Eppure Gesù ha le spalle larghe, sa prendere su di sé il male degli uomini che non riescono a portarlo, per dare loro sollievo: lui nel deserto, solo, non smette di accogliere tutti coloro che arrivano a lui da ogni parte. Straordinaria realtà di un Dio che si sente responsabile dell’umanità tanto da caricare su di sé il peso della vita altrui: chi è pronto, oggi, ad accogliere questo invito a portare il peso l’uno degli altri, in un momento in cui tutti sentiamo la nostra vita così pesante? Chi di noi è disposto a lasciarsi spingere nel deserto, per scoprire che il deserto pullula di vita?

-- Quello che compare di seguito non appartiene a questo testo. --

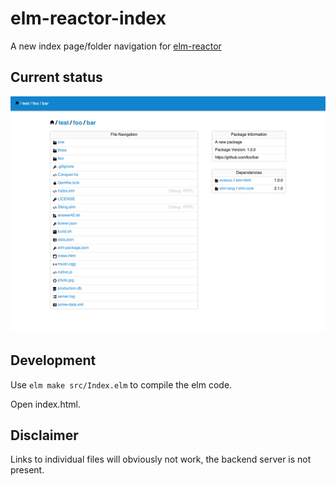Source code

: # elm-reactor-index

A new index page/folder navigation for [elm-reactor](https://github.com/elm-lang/elm-reactor)

## Current status

![phantom.js screenshot rendering](/screenshots/elm-reactor-index-1280.png?raw=true "Current Screenshot")

## Development

Use `elm make src/Index.elm` to compile the elm code.

Open index.html.

## Disclaimer

Links to individual files will obviously not work, the backend server is not present.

Troppe cose non tornano in questo brano, troppe cose sembrano parlare di una vita che non esiste, se la cerchiamo solo tra le news.

Gentilezza, compassione, riservatezza, pudore, libertà, responsabilità e condivisione: dove possiamo trovarle? La notizia evidente ai più è che in questi mesi, come comunità cristiana, abbiamo accompagnato molte persone a celebrare l’incontro con Dio nella morte. Quello che non si sa e che non fa notizia è come spesso è stato vissuto tutto questo: nella fatica della situazione, l’accompagnare i morenti e le loro famiglie per molti è stato luogo di riscoperta del valore profondo di tutte le parole elencate in precedenza.

Come sempre non fa notizia la presa in carico di tante situazioni di povertà e marginalità, l’aiuto offerto a chi oggi non ha un tetto o il sostegno alle famiglie in difficoltà. Non può fare notizia il tentativo di tanti di permettere alle situazioni di disagio di tornare a qualche forma di normalità o il desiderio di molti di sostenere i piccoli e i giovani nei loro difficili percorsi di crescita. Potrei continuare in questo elenco e dovrei arrivare ad ammettere, in contraddizione con quanto pensato in precedenza, che anche oggi le notizie di Vangelo non mancano. Mi duole ammetterlo, ma ho solo sbagliato il luogo dove cercarle.